An individual or entity that is eligible to receive a PPP Loan can receive forgiveness of the full principal amount of the covered loan up to an amount equal to the following eligible expenses that are paid or incurred during the covered period: (1) payroll costs, (2) interest on a covered mortgage obligation, (3) any covered rent obligation payment, and (4) any covered utility payment.
The CARES Act specifically provided that the forgiveness of the PPP Loan was not cancellation of debt income, and thus not taxable to the borrower (CARES §1106(i)). The IRS in Notice 2020-32, quoting IRC §265(a)(1), announced that if the forgiveness is not taxable income, then the eligible expenses leading to the forgiveness are not deductible.
Reasonable expectation of forgiveness.
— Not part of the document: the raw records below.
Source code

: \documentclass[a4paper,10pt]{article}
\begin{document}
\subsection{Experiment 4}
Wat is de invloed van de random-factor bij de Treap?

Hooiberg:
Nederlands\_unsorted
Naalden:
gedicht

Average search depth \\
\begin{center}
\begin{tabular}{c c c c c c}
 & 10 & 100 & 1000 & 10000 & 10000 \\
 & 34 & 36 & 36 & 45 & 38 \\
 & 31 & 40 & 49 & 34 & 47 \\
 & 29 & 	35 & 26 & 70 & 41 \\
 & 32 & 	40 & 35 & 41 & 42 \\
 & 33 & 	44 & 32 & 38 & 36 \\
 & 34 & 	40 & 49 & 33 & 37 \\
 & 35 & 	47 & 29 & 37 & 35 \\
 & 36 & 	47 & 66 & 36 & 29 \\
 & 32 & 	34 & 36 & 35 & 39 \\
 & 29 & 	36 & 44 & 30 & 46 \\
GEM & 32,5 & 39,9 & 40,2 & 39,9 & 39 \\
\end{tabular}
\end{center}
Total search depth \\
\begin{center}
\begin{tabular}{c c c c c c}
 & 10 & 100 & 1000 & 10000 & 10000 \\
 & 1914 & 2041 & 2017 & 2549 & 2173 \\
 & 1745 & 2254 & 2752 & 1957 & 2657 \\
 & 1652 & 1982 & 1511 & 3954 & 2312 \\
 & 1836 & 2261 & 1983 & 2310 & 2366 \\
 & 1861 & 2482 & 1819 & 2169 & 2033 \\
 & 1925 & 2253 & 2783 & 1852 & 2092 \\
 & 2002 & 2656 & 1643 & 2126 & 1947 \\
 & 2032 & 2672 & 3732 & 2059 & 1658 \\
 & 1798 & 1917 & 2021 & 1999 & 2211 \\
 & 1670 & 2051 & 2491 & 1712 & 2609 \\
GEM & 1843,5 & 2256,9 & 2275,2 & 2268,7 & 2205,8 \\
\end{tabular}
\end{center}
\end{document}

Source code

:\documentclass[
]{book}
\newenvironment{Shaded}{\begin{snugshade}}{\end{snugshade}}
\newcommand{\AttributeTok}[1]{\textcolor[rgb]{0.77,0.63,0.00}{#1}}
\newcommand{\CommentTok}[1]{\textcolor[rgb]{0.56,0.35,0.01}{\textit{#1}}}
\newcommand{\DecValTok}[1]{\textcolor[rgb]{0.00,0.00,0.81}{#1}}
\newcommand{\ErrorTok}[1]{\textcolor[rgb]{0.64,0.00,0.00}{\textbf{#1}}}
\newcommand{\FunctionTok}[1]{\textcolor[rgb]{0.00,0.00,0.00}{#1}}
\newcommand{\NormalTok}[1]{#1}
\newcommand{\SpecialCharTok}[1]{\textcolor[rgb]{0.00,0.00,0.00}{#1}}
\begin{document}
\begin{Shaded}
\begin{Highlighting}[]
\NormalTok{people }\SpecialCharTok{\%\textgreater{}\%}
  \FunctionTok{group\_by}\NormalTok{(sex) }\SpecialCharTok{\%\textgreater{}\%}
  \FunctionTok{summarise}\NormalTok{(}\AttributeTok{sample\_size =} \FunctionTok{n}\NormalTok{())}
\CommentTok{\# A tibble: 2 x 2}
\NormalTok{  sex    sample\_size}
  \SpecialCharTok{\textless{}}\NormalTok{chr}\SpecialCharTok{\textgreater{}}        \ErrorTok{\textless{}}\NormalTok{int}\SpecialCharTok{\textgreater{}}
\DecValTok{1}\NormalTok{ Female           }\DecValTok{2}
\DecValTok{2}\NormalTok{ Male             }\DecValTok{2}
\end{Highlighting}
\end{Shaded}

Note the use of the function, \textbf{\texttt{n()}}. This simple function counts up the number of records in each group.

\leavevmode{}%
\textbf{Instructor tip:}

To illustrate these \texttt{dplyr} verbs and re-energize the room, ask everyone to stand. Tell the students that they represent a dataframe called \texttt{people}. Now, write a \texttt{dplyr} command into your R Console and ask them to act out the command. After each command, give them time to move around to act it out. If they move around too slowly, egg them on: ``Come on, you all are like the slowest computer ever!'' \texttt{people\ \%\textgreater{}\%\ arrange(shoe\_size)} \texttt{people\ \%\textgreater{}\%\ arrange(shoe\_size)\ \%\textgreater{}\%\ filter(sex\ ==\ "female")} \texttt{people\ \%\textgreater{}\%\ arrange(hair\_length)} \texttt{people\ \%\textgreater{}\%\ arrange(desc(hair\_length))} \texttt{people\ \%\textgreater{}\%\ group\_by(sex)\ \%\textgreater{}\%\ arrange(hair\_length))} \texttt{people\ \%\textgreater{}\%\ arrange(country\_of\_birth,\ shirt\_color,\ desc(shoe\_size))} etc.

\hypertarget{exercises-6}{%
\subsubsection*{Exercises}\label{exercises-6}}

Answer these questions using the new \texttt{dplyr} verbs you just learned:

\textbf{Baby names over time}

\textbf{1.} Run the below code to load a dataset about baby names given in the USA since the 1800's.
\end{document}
If we accept that the expenses are not deductible to the extent they qualified the borrower for PPP Loan forgiveness, a timing question arises. “If the forgiveness application isn’t submitted until 2021, can the business deduct the expenses paid in 2020, and then report the forgiveness as a “taxable recovery” in 2021? In Rev. Rul. 2020-27, the IRS says “no.” The notice describes two situations.
Situation 1. During the period beginning on Feb. 15, 2020, and ending on Dec. 31, 2020 (covered period), Taxpayer A paid eligible expenses that are described in §1106(a) of the CARES Act. These expenses include payroll costs, interest on a mortgage that qualifies as interest on a covered mortgage obligation, utility payments that qualify as covered utility payments, and rent that qualifies as payment on a covered rent obligation. In Nov. 2020, A applied to the lender to forgive the covered loan based on the eligible expenses it paid during the covered period. At that time, and based on A’s payment of the eligible expenses, A satisfied all requirements under the CARES Act to forgive the covered loan. The lender does not inform A whether the loan will be forgiven before the end of 2020.
Situation 2. During the covered period, Taxpayer B paid the same types of eligible expenses that A paid in Situation 1. Unlike A, B did not apply for forgiveness of the covered loan before the end of 2020, although, taking into account B’s payment of the eligible expenses during the covered period, B satisfied all other requirements of the CARES Act for forgiveness of the covered loan. B expects to apply to the lender for forgiveness of the covered loan in 2021.
Deduction inappropriate. The IRS found that in both Situation 1 and Situation 2, A and B each have a reasonable expectation of reimbursement. At the end of 2020, the reimbursement of A’s and B’s eligible expenses, in the form of covered loan forgiveness, is reasonably expected to occur – rather than being unforeseeable – such that a deduction is inappropriate.
Legislation needed. While many of us in the tax practitioners’ community don’t think that Congress intended the qualified expenses to be non-deductible, a legislative change is required to overcome the IRS’s position. Hope springs eternal. In the meantime, year-end tax planning should assume that the eligible expenses that resulted in PPP Loan forgiveness are not deductible.